- TASK STATEMENT: After locating the line with "江嘉敏出席《萬千星輝頒獎典禮2019》時被批髮型好亂。 ​", retype it and every later line exactly, stopping at the end of the records.

- RECORDS FOR THE TASK:

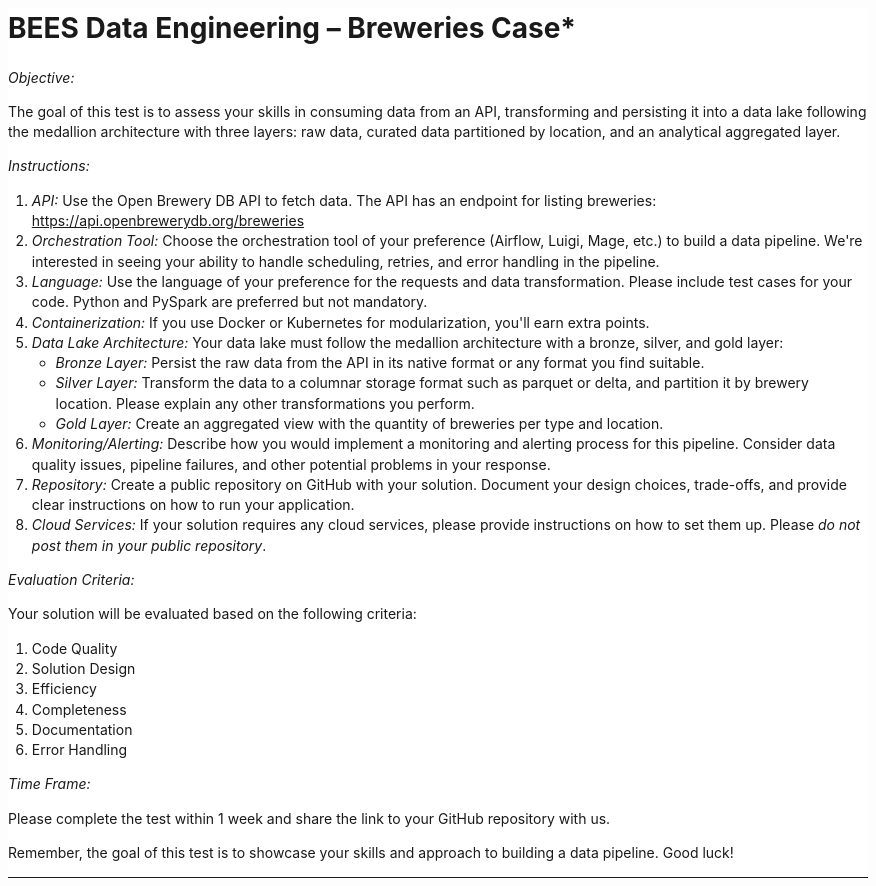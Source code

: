 # BEES Data Engineering – Breweries Case*

*Objective:*

The goal of this test is to assess your skills in consuming data from an API, transforming and persisting it into a data lake following the medallion architecture with three layers: raw data, curated data partitioned by location, and an analytical aggregated layer.

*Instructions:*

1. *API:* Use the Open Brewery DB API to fetch data. The API has an endpoint for listing breweries: <https://api.openbrewerydb.org/breweries>
2. *Orchestration Tool:* Choose the orchestration tool of your preference (Airflow, Luigi, Mage, etc.) to build a data pipeline. We're interested in seeing your ability to handle scheduling, retries, and error handling in the pipeline.
3. *Language:* Use the language of your preference for the requests and data transformation. Please include test cases for your code. Python and PySpark are preferred but not mandatory.
4. *Containerization:* If you use Docker or Kubernetes for modularization, you'll earn extra points.
5. *Data Lake Architecture:* Your data lake must follow the medallion architecture with a bronze, silver, and gold layer:
    - *Bronze Layer:* Persist the raw data from the API in its native format or any format you find suitable.
    - *Silver Layer:* Transform the data to a columnar storage format such as parquet or delta, and partition it by brewery location. Please explain any other transformations you perform.
    - *Gold Layer:* Create an aggregated view with the quantity of breweries per type and location.
6. *Monitoring/Alerting:* Describe how you would implement a monitoring and alerting process for this pipeline. Consider data quality issues, pipeline failures, and other potential problems in your response.
7. *Repository:* Create a public repository on GitHub with your solution. Document your design choices, trade-offs, and provide clear instructions on how to run your application.
8. *Cloud Services:* If your solution requires any cloud services, please provide instructions on how to set them up. Please *do not post them in your public repository*.

*Evaluation Criteria:*

Your solution will be evaluated based on the following criteria:

1. Code Quality
2. Solution Design  
3. Efficiency
4. Completeness
5. Documentation
6. Error Handling

*Time Frame:*

Please complete the test within 1 week and share the link to your GitHub repository with us.

Remember, the goal of this test is to showcase your skills and approach to building a data pipeline. Good luck!


-------
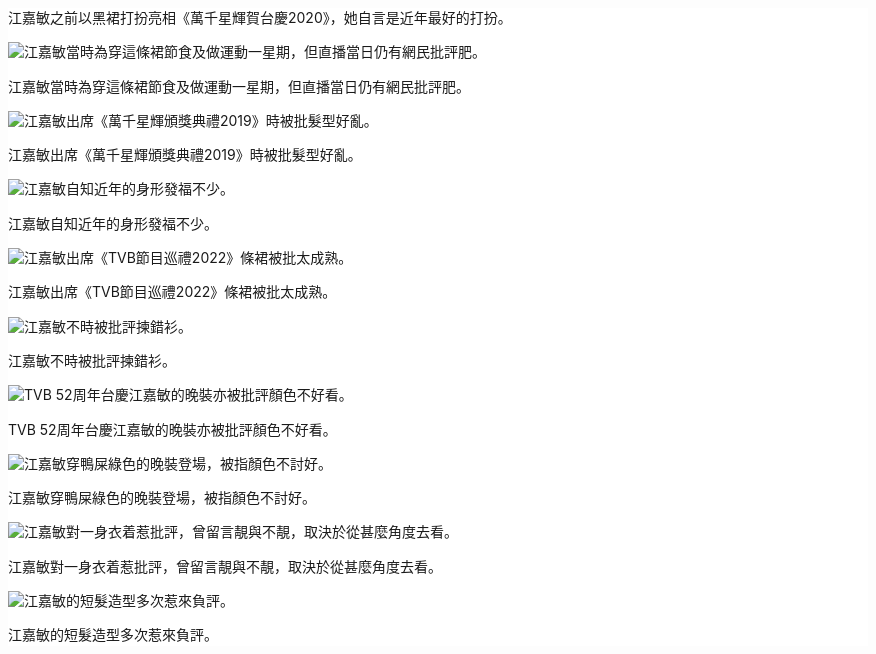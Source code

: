 
江嘉敏之前以黑裙打扮亮相《萬千星輝賀台慶2020》，她自言是近年最好的打扮。



 ![江嘉敏當時為穿這條裙節食及做運動一星期，但直播當日仍有網民批評肥。 ​](https://image.hkhl.hk/f/1024p0/0x0/100/none/a0ebd1e7e91429edda4df57914c8d9b5/2022-11/DSC_9363.JPG)


江嘉敏當時為穿這條裙節食及做運動一星期，但直播當日仍有網民批評肥。 ​



 ![江嘉敏出席《萬千星輝頒獎典禮2019》時被批髮型好亂。  ​](https://image.hkhl.hk/f/1024p0/0x0/100/none/7db385d87b783c16303fd6a1589f7e3e/2022-11/DSC_8050.JPG)


江嘉敏出席《萬千星輝頒獎典禮2019》時被批髮型好亂。 ​



 ![江嘉敏自知近年的身形發福不少。](https://image.hkhl.hk/f/1024p0/0x0/100/none/52ec692aa5045971c71e8bc33ed7bb1b/2022-11/new2.jpg)


江嘉敏自知近年的身形發福不少。



 ![江嘉敏出席《TVB節目巡禮2022》條裙被批太成熟。](https://image.hkhl.hk/f/1024p0/0x0/100/none/a769f6573cc6585e5c8a7397a2fb2fba/2022-11/unknown_283745106_156549280241840_3519916788374290094_n.jpg)


江嘉敏出席《TVB節目巡禮2022》條裙被批太成熟。



 ![江嘉敏不時被批評揀錯衫。](https://image.hkhl.hk/f/1024p0/0x0/100/none/533e4444d9f5e78f04040e093bc14553/2022-11/unknown_283821969_381288894061635_8431993589554807811_n.jpg)


江嘉敏不時被批評揀錯衫。



 ![TVB 52周年台慶江嘉敏的晚裝亦被批評顏色不好看。](https://image.hkhl.hk/f/1024p0/0x0/100/none/e4b15d76c5dcd2375b556cf7b588a581/2022-11/VideoScreenshot--TVB52-myTVSUPER-1%E2%80%9946%E2%80%9D.jpg)


TVB 52周年台慶江嘉敏的晚裝亦被批評顏色不好看。



 ![江嘉敏穿鴨屎綠色的晚裝登場，被指顏色不討好。](https://image.hkhl.hk/f/1024p0/0x0/100/none/ded616f4d1a37b0ba1bf88b90b907233/2022-11/VideoScreenshot--TVB52-myTVSUPER-17%E2%80%9923%E2%80%9D.jpg)


江嘉敏穿鴨屎綠色的晚裝登場，被指顏色不討好。



 ![江嘉敏對一身衣着惹批評，曾留言靚與不靚，取決於從甚麼角度去看。](https://image.hkhl.hk/f/1024p0/0x0/100/none/6d28200aa8a302ee6309ad5d46ccf358/2022-11/unknown_75294314_470692210223942_5122574071904071705_n.jpg)


江嘉敏對一身衣着惹批評，曾留言靚與不靚，取決於從甚麼角度去看。



 ![江嘉敏的短髮造型多次惹來負評。](https://image.hkhl.hk/f/1024p0/0x0/100/none/759c5ba025370fc9055685accb79a2ae/2022-11/unknown_271912670_1281298259033761_5304759157560196107_n.jpg)


江嘉敏的短髮造型多次惹來負評。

- OUTPUT OF THE TASK:
江嘉敏出席《萬千星輝頒獎典禮2019》時被批髮型好亂。 ​



 ![江嘉敏自知近年的身形發福不少。](https://image.hkhl.hk/f/1024p0/0x0/100/none/52ec692aa5045971c71e8bc33ed7bb1b/2022-11/new2.jpg)


江嘉敏自知近年的身形發福不少。



 ![江嘉敏出席《TVB節目巡禮2022》條裙被批太成熟。](https://image.hkhl.hk/f/1024p0/0x0/100/none/a769f6573cc6585e5c8a7397a2fb2fba/2022-11/unknown_283745106_156549280241840_3519916788374290094_n.jpg)


江嘉敏出席《TVB節目巡禮2022》條裙被批太成熟。



 ![江嘉敏不時被批評揀錯衫。](https://image.hkhl.hk/f/1024p0/0x0/100/none/533e4444d9f5e78f04040e093bc14553/2022-11/unknown_283821969_381288894061635_8431993589554807811_n.jpg)


江嘉敏不時被批評揀錯衫。



 ![TVB 52周年台慶江嘉敏的晚裝亦被批評顏色不好看。](https://image.hkhl.hk/f/1024p0/0x0/100/none/e4b15d76c5dcd2375b556cf7b588a581/2022-11/VideoScreenshot--TVB52-myTVSUPER-1%E2%80%9946%E2%80%9D.jpg)


TVB 52周年台慶江嘉敏的晚裝亦被批評顏色不好看。



 ![江嘉敏穿鴨屎綠色的晚裝登場，被指顏色不討好。](https://image.hkhl.hk/f/1024p0/0x0/100/none/ded616f4d1a37b0ba1bf88b90b907233/2022-11/VideoScreenshot--TVB52-myTVSUPER-17%E2%80%9923%E2%80%9D.jpg)


江嘉敏穿鴨屎綠色的晚裝登場，被指顏色不討好。



 ![江嘉敏對一身衣着惹批評，曾留言靚與不靚，取決於從甚麼角度去看。](https://image.hkhl.hk/f/1024p0/0x0/100/none/6d28200aa8a302ee6309ad5d46ccf358/2022-11/unknown_75294314_470692210223942_5122574071904071705_n.jpg)


江嘉敏對一身衣着惹批評，曾留言靚與不靚，取決於從甚麼角度去看。



 ![江嘉敏的短髮造型多次惹來負評。](https://image.hkhl.hk/f/1024p0/0x0/100/none/759c5ba025370fc9055685accb79a2ae/2022-11/unknown_271912670_1281298259033761_5304759157560196107_n.jpg)


江嘉敏的短髮造型多次惹來負評。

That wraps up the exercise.